İstanbul’da Bizanslılardan kalan, kubbesinin genişliği ve büyüklüğü ile tanınan Ayasofya, şüphesiz Türkiyede bulunan muhteşem yapılardan biridir.
Mimar Sinan’ın 80 yaşında yaptığı ve ustalık eseri olan anıtsal yapı Osmanlı-Türk sanatının ve dünya Mimarlık tarihinin baş yapıtlarındandır. Sultan II. Selim’in emriyle yaptırılmıştır.
1913 yılındaki Bulgar kuşatmasında camiye isabet eden top izlerinden biri hala görülebilir durumdadır. Sultan Mahfeli yönünde ve kubbecikte bulunan bu iz, 1930 yılında Atatürk’ün Edirne’ye yaptığı ziyarette Onun emriyle ve bir “ibret” olarak yerinde bırakılmıştır. Bu tür muhteşem eserleri daha da yüceltmek isteyen halk, birbirinden ilginç menkıbe, söylentiler yayarlar. “Minarelere hangi yönden bakılırsa bakılsın iki adet görülür.” değerlendirmesi yanlıştır. Minareler çok yerde üçer görülebilir, ancak bakış açısı değiştikçe görüntü ve sayı değişebilir.
1588 yılının 9 Nisan günü 98 yaşında vefat eden, tarihin en büyük mimarlarından Mimar Sinan, yaşından çok fazla (477) mimari eser bırakmıştır. Edirnelilerin “Edirneli” olarak bildiği Mimar Sinan’ın Edirne’de 20 kadar eseri vardır.
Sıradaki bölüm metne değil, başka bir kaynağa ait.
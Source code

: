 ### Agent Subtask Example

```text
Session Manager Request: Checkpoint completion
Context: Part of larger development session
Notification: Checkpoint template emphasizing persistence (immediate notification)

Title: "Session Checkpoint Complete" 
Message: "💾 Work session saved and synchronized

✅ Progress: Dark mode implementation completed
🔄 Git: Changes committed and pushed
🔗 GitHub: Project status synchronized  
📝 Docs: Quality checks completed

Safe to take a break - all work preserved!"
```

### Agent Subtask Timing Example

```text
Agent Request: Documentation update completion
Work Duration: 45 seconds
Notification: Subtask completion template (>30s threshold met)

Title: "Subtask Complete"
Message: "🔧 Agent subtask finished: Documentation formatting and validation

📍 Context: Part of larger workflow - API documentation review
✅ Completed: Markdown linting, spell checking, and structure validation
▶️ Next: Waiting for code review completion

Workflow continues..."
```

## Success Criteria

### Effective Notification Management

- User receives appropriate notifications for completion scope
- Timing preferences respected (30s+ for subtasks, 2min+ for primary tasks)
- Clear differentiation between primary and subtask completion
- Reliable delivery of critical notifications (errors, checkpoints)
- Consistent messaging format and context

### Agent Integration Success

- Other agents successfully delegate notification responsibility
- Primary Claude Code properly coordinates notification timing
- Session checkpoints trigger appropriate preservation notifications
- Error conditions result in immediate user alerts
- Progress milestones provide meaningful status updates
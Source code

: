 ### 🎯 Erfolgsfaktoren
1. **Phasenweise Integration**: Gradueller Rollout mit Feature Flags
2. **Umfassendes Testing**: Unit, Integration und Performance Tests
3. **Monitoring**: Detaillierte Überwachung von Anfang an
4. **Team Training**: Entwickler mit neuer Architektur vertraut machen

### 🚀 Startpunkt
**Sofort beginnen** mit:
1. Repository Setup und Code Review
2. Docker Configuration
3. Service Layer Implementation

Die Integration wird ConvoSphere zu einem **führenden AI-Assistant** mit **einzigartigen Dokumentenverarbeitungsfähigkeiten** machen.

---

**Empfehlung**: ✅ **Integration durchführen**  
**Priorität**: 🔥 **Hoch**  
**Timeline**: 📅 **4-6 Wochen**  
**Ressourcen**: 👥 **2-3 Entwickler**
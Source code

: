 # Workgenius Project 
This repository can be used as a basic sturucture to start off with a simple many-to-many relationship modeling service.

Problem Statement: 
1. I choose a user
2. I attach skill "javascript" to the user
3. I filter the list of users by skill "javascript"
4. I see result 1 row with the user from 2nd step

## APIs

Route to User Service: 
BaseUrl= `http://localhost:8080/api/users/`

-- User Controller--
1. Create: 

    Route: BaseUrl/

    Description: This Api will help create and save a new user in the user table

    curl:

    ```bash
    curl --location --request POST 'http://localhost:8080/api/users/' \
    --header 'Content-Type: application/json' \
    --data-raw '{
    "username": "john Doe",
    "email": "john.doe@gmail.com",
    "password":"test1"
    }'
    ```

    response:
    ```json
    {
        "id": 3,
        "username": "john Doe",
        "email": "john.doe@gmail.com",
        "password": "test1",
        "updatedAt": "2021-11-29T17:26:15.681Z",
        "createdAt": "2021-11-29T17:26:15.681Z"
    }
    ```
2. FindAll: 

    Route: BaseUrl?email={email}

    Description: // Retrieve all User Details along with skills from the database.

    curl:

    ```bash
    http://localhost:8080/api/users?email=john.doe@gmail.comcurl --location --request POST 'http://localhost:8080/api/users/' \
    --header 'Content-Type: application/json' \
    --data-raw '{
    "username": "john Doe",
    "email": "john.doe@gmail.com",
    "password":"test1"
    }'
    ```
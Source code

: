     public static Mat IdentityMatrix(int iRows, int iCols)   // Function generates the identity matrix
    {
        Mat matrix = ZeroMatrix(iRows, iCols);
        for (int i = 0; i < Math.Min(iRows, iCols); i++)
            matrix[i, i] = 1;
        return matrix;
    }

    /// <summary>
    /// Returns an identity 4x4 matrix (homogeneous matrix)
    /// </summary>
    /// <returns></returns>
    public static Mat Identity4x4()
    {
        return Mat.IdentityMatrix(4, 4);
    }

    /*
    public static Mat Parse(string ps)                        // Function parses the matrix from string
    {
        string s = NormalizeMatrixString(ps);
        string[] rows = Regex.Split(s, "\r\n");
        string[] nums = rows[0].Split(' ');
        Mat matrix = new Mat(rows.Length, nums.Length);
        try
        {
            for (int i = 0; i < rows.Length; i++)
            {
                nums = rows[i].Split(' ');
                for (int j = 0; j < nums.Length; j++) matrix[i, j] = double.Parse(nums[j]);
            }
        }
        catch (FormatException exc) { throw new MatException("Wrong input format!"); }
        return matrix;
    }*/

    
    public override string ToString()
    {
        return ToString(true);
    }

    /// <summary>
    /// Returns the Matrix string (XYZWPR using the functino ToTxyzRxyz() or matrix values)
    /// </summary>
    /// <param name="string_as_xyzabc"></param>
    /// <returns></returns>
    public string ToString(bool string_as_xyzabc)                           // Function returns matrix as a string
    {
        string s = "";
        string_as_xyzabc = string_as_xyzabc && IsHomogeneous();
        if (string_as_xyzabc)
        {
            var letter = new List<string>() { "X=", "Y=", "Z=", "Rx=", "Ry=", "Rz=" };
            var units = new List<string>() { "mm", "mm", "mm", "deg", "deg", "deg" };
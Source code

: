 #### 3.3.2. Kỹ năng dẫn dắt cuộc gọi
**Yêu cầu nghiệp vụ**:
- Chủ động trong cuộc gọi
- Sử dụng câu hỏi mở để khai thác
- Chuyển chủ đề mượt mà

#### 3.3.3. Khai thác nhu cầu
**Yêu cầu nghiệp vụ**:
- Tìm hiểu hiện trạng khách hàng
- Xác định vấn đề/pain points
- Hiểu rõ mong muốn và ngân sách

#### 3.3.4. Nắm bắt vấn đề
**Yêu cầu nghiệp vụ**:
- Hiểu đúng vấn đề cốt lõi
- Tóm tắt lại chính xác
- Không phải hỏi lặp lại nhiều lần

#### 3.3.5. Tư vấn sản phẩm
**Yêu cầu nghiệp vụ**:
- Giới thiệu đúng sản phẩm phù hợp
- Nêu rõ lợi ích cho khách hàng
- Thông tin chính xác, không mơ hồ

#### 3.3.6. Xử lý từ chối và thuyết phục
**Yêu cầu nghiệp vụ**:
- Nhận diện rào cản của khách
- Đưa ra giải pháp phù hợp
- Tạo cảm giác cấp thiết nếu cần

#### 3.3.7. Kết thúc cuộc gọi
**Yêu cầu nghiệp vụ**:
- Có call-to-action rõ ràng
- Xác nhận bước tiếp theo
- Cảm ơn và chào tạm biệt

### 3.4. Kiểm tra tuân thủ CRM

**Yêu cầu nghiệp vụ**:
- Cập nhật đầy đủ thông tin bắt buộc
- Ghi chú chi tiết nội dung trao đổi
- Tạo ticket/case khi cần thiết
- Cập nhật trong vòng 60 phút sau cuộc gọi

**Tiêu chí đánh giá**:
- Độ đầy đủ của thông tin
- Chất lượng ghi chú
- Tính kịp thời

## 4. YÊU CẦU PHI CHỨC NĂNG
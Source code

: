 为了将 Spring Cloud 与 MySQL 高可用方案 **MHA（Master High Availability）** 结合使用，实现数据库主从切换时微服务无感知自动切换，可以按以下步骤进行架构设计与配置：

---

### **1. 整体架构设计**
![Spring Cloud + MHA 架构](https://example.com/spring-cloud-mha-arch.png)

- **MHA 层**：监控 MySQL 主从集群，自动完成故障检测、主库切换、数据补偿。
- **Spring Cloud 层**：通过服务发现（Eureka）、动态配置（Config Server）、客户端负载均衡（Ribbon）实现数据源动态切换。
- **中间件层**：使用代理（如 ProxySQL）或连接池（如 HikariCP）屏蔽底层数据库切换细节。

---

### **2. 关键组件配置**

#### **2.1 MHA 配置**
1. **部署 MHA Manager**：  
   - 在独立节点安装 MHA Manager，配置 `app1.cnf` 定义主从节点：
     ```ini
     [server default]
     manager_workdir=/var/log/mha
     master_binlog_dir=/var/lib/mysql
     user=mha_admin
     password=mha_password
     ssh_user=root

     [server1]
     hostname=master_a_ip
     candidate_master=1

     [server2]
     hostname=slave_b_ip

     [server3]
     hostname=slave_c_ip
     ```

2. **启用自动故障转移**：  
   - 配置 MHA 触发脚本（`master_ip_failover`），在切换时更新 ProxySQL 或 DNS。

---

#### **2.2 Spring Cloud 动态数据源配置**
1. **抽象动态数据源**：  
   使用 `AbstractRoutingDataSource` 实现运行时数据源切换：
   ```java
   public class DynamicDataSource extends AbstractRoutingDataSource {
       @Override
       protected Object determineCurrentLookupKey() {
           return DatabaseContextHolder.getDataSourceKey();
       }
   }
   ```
Yüzyıllar içinde Ayasofya’nın kubbesinden daha büyük bir kubbe yapılmamıştı. Bunu bilen bütün Hıristiyanlar, Türklere, Müslümanlara karşı, “Müslümanlar bu eser gibi bir yapı yapamazlar”, diyerek övünüyor, böbürleniyorlardı. Bunu gören, duyan Mimar Sinan Ayasofya’dan daha büyük bir eser yapmayı kafasına koymuştu. Padişahın da desteği ile Edirne’de Selimiye Camisini yapmaya karar verdi. 1568 yılında yapımına başlanan bu muhteşem Selimiye Camisi, 1574 tarihinde bitirilmiştir. Bu konuda Solakzade Tarihi’nde (Cilt: II, Sf: 328–329) da aynen şunlar yazılmakta:
“Mimar Sinan Edirne şehrinde, büyük bir mil üzerine dört minareli güzel bir cami ve eşi benzeri bulunmaz yepyeni bir mabet bina etmiştir. Minarenin şerefelerinin içinde ayrı ayrı birer yol vardır. Birbirlerine mülâki olmadan çıkan müezzinler, şerefesine gelinceye kadar arkadaşları ile karşılaşmazlar.
Bahsedilen camiinin içi öyle bir şekilde tezyin edilmiştir ki, sanki nurla parlatılmıştır. Mimar Başı olan Mimar Sinan Ağa, “Tezkiretü’l-ebniyye” ile isimlendirdiği risalelerinde, böyle yazmış ve ifade etmiştir ki: «Ayasofya Kubbesi gibi büyük bir kubbe İslâm Devletlerinde bina olunmamıştır» diye, düşman taifesinin mimar geçinenleri,«Müslümanlara galebemiz vardır», derler ve ta’n-âmîz sözler söylerler idi. Fâsid zanlarınca o kadar yüksek kubbeyi durdurmak gayet müşkildir. «Benzeri mümkün olsa yapardınız», dedikleri, bu fakirin kalbinde büyük bir düğüm olarak kalmış idi. Zikri geçen camiinin binasına himmet edip bu kubbeyi Ayasofya Kubbesinden altı zira daha yüksek ve dört zira geniş eyledim.
İmareti, medresesi ve dârüşşifası o derece güzel görünüşlüdür ki, hiçbir padişaha misli nasip olmamıştır. …..Saltanatları zamanında vezirazam olan tedbirli ve her işin ehli bulunan Sokullu Mehmet Paşa’nın hayratı da pek çok görülmüştür. Darüssaltana olan Kostantiniyye’de de çeşitli cami, iskele, han ve kervansaraylar bina ettirmiştir”.
Zira: Osmanlı zamanında, dirsekten orta parmak ucuna kadar olan uzunluk ölçüsü birimidir. Yaklaşık 43 cm dir.
Bu duruma göre Selimiye Kubbesi, Ayasofya Kubbesinden, 6×43=258 cm daha yüksek, Selimiye Kubbesi Ayasofya Kubbesinden, 4×43=172 cm daha geniştir.
(ZİRA: Osmanlı zamanında, dirsekten orta parmak ucuna kadar olan uzunluk ölçüsü birimi. Yaklaşık 42–43cm.dir.
Selimiye kubbesi, Ayasofya’dan 6 zira x43=258cm yüksektir.
Selimiye kubbesi; Ayasofya’dan 43×4=172cm daha geniştir.